33% chance of 1% (100 basis point) rate cut -----> expected -------> some noise then down within a few days.
33% chance of > 1% -------> goes to $1.60+ very fast then the confirmation gets heavily sold within days or hours.
33% chance of < 1% -------> Euro down today, possibly hard down.
Update: Well it was a 75bp cut, but so far the Euro/$ level is about unchanged....I'd expected the Euro to be sold off.
Oh well, tight stop....75 points before it's hit.
I'd love to be in at the start of a major $ rally.
Update2: Some Euro weakness showing now as the Dow recovers fast from the smaller than expected rate cut. Of course what I'd like to do is stand up on my surfboard at the crest of an incipient $ wave. A long way to shore yet. The market's been so hurt by the dollar for years that it's taking a while to get the courage to be long it.

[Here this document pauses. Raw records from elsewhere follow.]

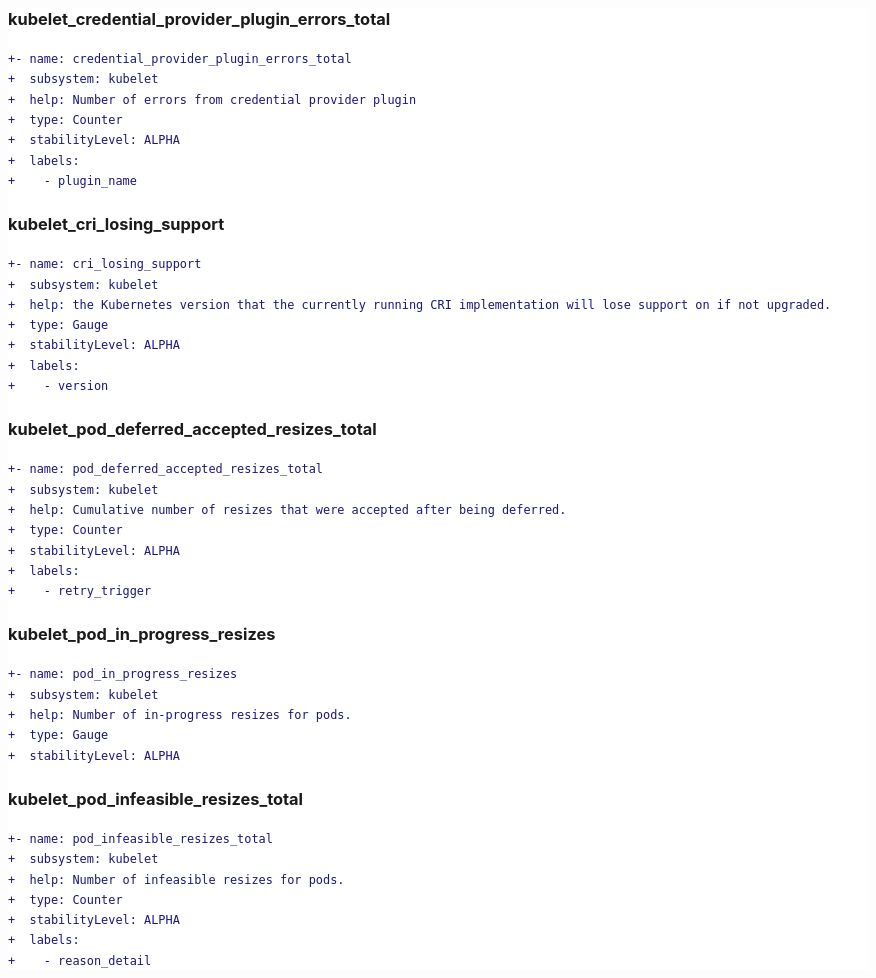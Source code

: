 ### kubelet_credential_provider_plugin_errors_total
```diff
+- name: credential_provider_plugin_errors_total
+  subsystem: kubelet
+  help: Number of errors from credential provider plugin
+  type: Counter
+  stabilityLevel: ALPHA
+  labels:
+    - plugin_name
```

### kubelet_cri_losing_support
```diff
+- name: cri_losing_support
+  subsystem: kubelet
+  help: the Kubernetes version that the currently running CRI implementation will lose support on if not upgraded.
+  type: Gauge
+  stabilityLevel: ALPHA
+  labels:
+    - version
```

### kubelet_pod_deferred_accepted_resizes_total
```diff
+- name: pod_deferred_accepted_resizes_total
+  subsystem: kubelet
+  help: Cumulative number of resizes that were accepted after being deferred.
+  type: Counter
+  stabilityLevel: ALPHA
+  labels:
+    - retry_trigger
```

### kubelet_pod_in_progress_resizes
```diff
+- name: pod_in_progress_resizes
+  subsystem: kubelet
+  help: Number of in-progress resizes for pods.
+  type: Gauge
+  stabilityLevel: ALPHA
```

### kubelet_pod_infeasible_resizes_total
```diff
+- name: pod_infeasible_resizes_total
+  subsystem: kubelet
+  help: Number of infeasible resizes for pods.
+  type: Counter
+  stabilityLevel: ALPHA
+  labels:
+    - reason_detail
```
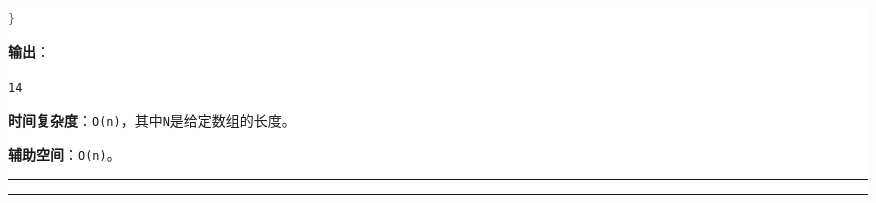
 ```java
}

```

**输出**： 

```
14

```

**时间复杂度**：`O(n)`，其中`N`是给定数组的长度。

**辅助空间**：`O(n)`。



* * *

* * *



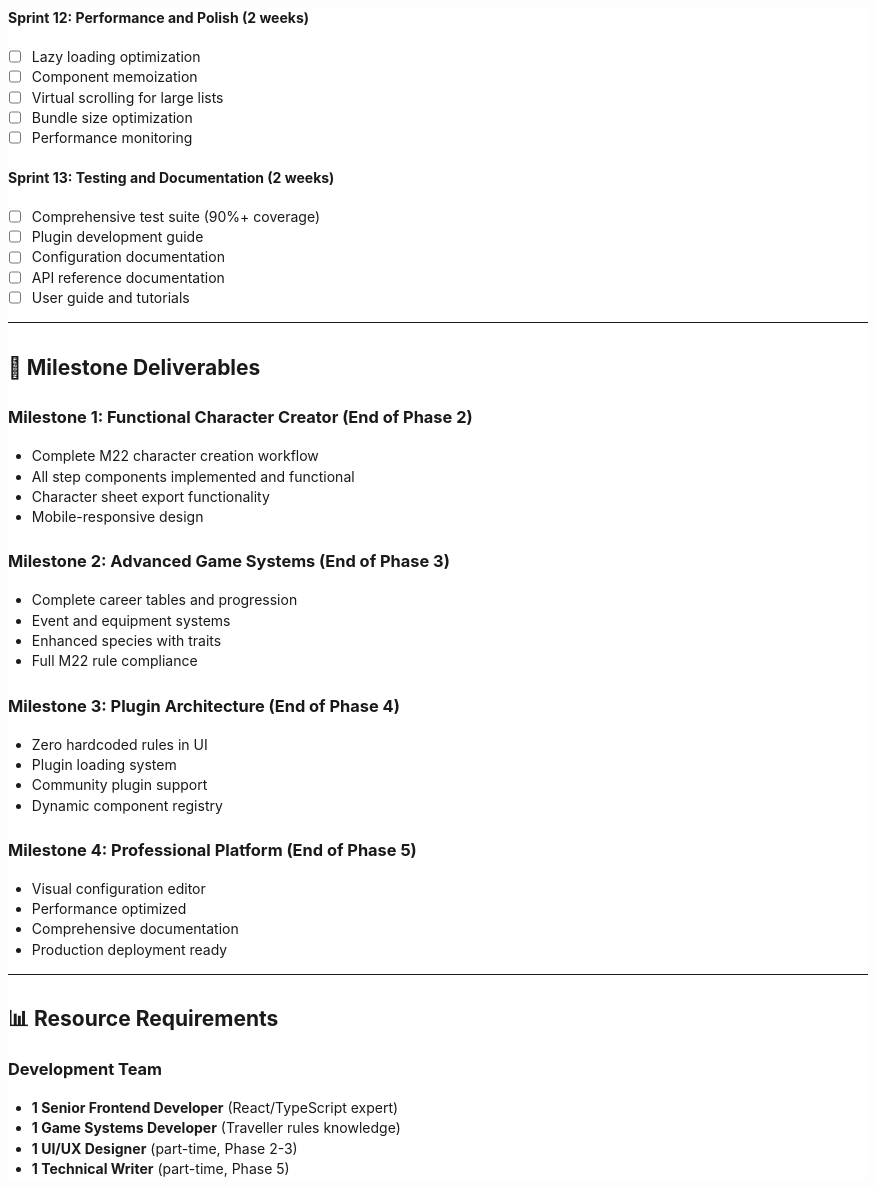 #### **Sprint 12: Performance and Polish (2 weeks)**
- [ ] Lazy loading optimization
- [ ] Component memoization
- [ ] Virtual scrolling for large lists
- [ ] Bundle size optimization
- [ ] Performance monitoring

#### **Sprint 13: Testing and Documentation (2 weeks)**
- [ ] Comprehensive test suite (90%+ coverage)
- [ ] Plugin development guide
- [ ] Configuration documentation
- [ ] API reference documentation
- [ ] User guide and tutorials

---

## 🎯 Milestone Deliverables

### **Milestone 1: Functional Character Creator (End of Phase 2)**
- Complete M22 character creation workflow
- All step components implemented and functional
- Character sheet export functionality
- Mobile-responsive design

### **Milestone 2: Advanced Game Systems (End of Phase 3)**
- Complete career tables and progression
- Event and equipment systems
- Enhanced species with traits
- Full M22 rule compliance

### **Milestone 3: Plugin Architecture (End of Phase 4)**
- Zero hardcoded rules in UI
- Plugin loading system
- Community plugin support
- Dynamic component registry

### **Milestone 4: Professional Platform (End of Phase 5)**
- Visual configuration editor
- Performance optimized
- Comprehensive documentation
- Production deployment ready

---

## 📊 Resource Requirements

### **Development Team**
- **1 Senior Frontend Developer** (React/TypeScript expert)
- **1 Game Systems Developer** (Traveller rules knowledge)
- **1 UI/UX Designer** (part-time, Phase 2-3)
- **1 Technical Writer** (part-time, Phase 5)
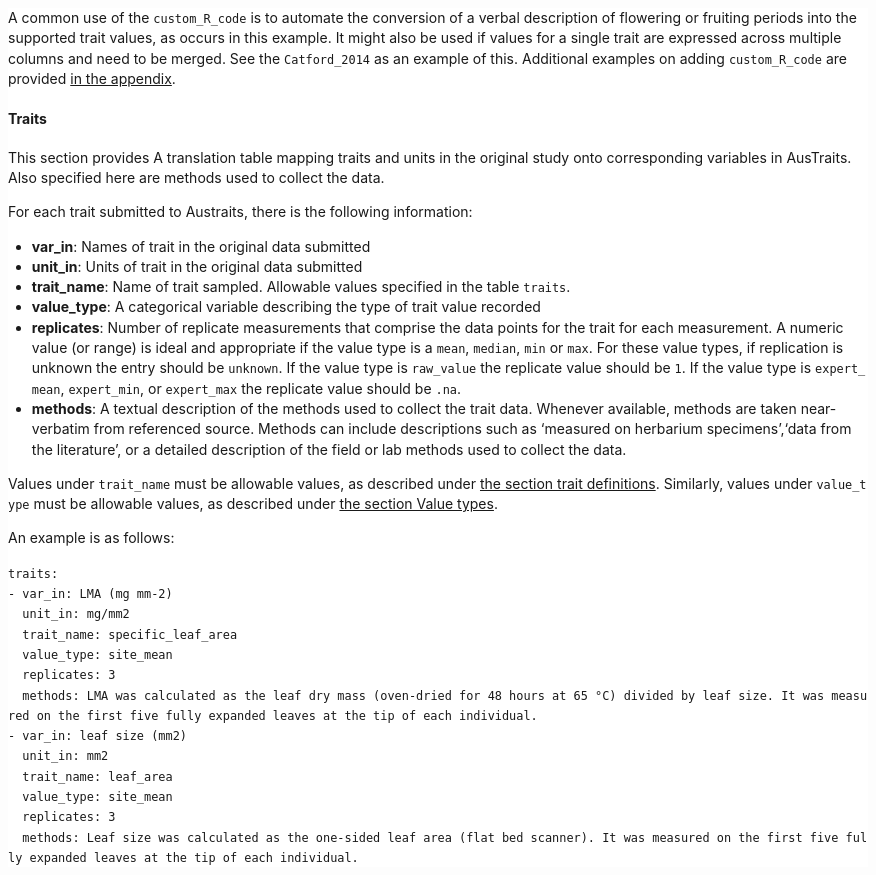 A common use of the `custom_R_code` is to automate the conversion of a
verbal description of flowering or fruiting periods into the supported
trait values, as occurs in this example. It might also be used if values
for a single trait are expressed across multiple columns and need to be
merged. See the `Catford_2014` as an example of this. Additional
examples on adding `custom_R_code` are provided [in the
appendix](#custom_R_code).

#### Traits

This section provides A translation table mapping traits and units in
the original study onto corresponding variables in AusTraits. Also
specified here are methods used to collect the data.

For each trait submitted to Austraits, there is the following
information:

  - **var\_in**: Names of trait in the original data submitted
  - **unit\_in**: Units of trait in the original data submitted
  - **trait\_name**: Name of trait sampled. Allowable values specified
    in the table `traits`.
  - **value\_type**: A categorical variable describing the type of trait
    value recorded
  - **replicates**: Number of replicate measurements that comprise the
    data points for the trait for each measurement. A numeric value (or
    range) is ideal and appropriate if the value type is a `mean`,
    `median`, `min` or `max`. For these value types, if replication is
    unknown the entry should be `unknown`. If the value type is
    `raw_value` the replicate value should be `1`. If the value type is
    `expert_mean`, `expert_min`, or `expert_max` the replicate value
    should be `.na`.
  - **methods**: A textual description of the methods used to collect
    the trait data. Whenever available, methods are taken near-verbatim
    from referenced source. Methods can include descriptions such as
    ‘measured on herbarium specimens’,‘data from the literature’, or a
    detailed description of the field or lab methods used to collect the
    data.

Values under `trait_name` must be allowable values, as described under
[the section trait definitions](#trait_defs). Similarly, values under
`value_type` must be allowable values, as described under [the section
Value types](#value_types).

An example is as follows:

    traits:
    - var_in: LMA (mg mm-2)
      unit_in: mg/mm2
      trait_name: specific_leaf_area
      value_type: site_mean
      replicates: 3
      methods: LMA was calculated as the leaf dry mass (oven-dried for 48 hours at 65 °C) divided by leaf size. It was measured on the first five fully expanded leaves at the tip of each individual.
    - var_in: leaf size (mm2)
      unit_in: mm2
      trait_name: leaf_area
      value_type: site_mean
      replicates: 3
      methods: Leaf size was calculated as the one-sided leaf area (flat bed scanner). It was measured on the first five fully expanded leaves at the tip of each individual.
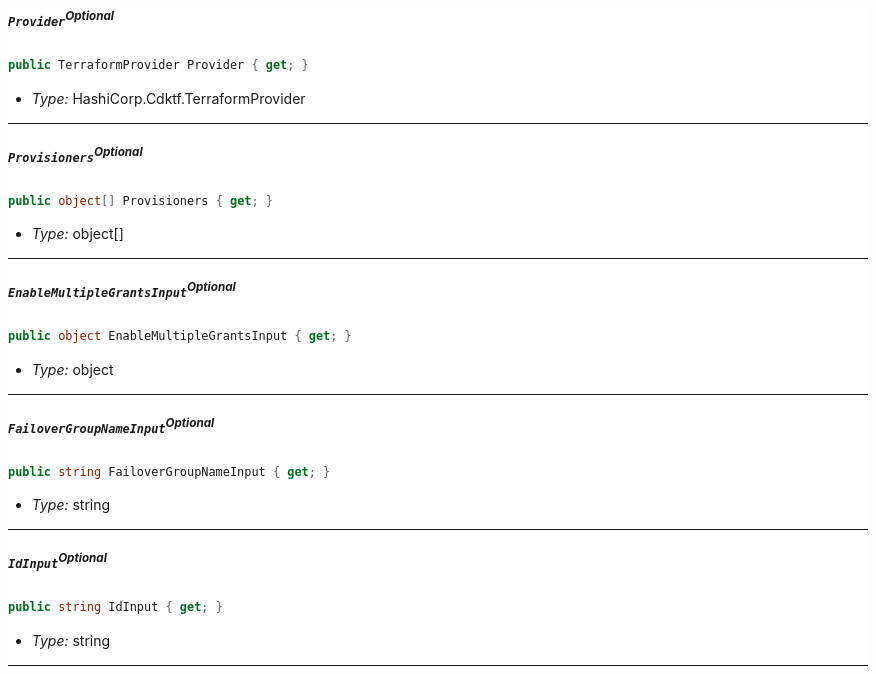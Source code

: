 ##### `Provider`<sup>Optional</sup> <a name="Provider" id="@cdktf/provider-snowflake.failoverGroupGrant.FailoverGroupGrant.property.provider"></a>

```csharp
public TerraformProvider Provider { get; }
```

- *Type:* HashiCorp.Cdktf.TerraformProvider

---

##### `Provisioners`<sup>Optional</sup> <a name="Provisioners" id="@cdktf/provider-snowflake.failoverGroupGrant.FailoverGroupGrant.property.provisioners"></a>

```csharp
public object[] Provisioners { get; }
```

- *Type:* object[]

---

##### `EnableMultipleGrantsInput`<sup>Optional</sup> <a name="EnableMultipleGrantsInput" id="@cdktf/provider-snowflake.failoverGroupGrant.FailoverGroupGrant.property.enableMultipleGrantsInput"></a>

```csharp
public object EnableMultipleGrantsInput { get; }
```

- *Type:* object

---

##### `FailoverGroupNameInput`<sup>Optional</sup> <a name="FailoverGroupNameInput" id="@cdktf/provider-snowflake.failoverGroupGrant.FailoverGroupGrant.property.failoverGroupNameInput"></a>

```csharp
public string FailoverGroupNameInput { get; }
```

- *Type:* string

---

##### `IdInput`<sup>Optional</sup> <a name="IdInput" id="@cdktf/provider-snowflake.failoverGroupGrant.FailoverGroupGrant.property.idInput"></a>

```csharp
public string IdInput { get; }
```

- *Type:* string

---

My position is essentially another catch a falling knife trade like the NYT trade I lucked out with recently. Children, do not try this at home.
Update3 at the close: Today's Euro/$ range was 136.35 - 138.33, closing at the low. A good start. For my gamble that we're at the turning point of a 7-year trend to be correct we need to see a complete mindset change back towards the USA as the ultimate store of value. It's long odds against this as that turning point. Aesthetically I'd expect to see $1.60 first, but the Bear Stearns collapse may have signalled capitulation in a lot of markets as the underlying psychology gets wrenched around. Another day, another dollar.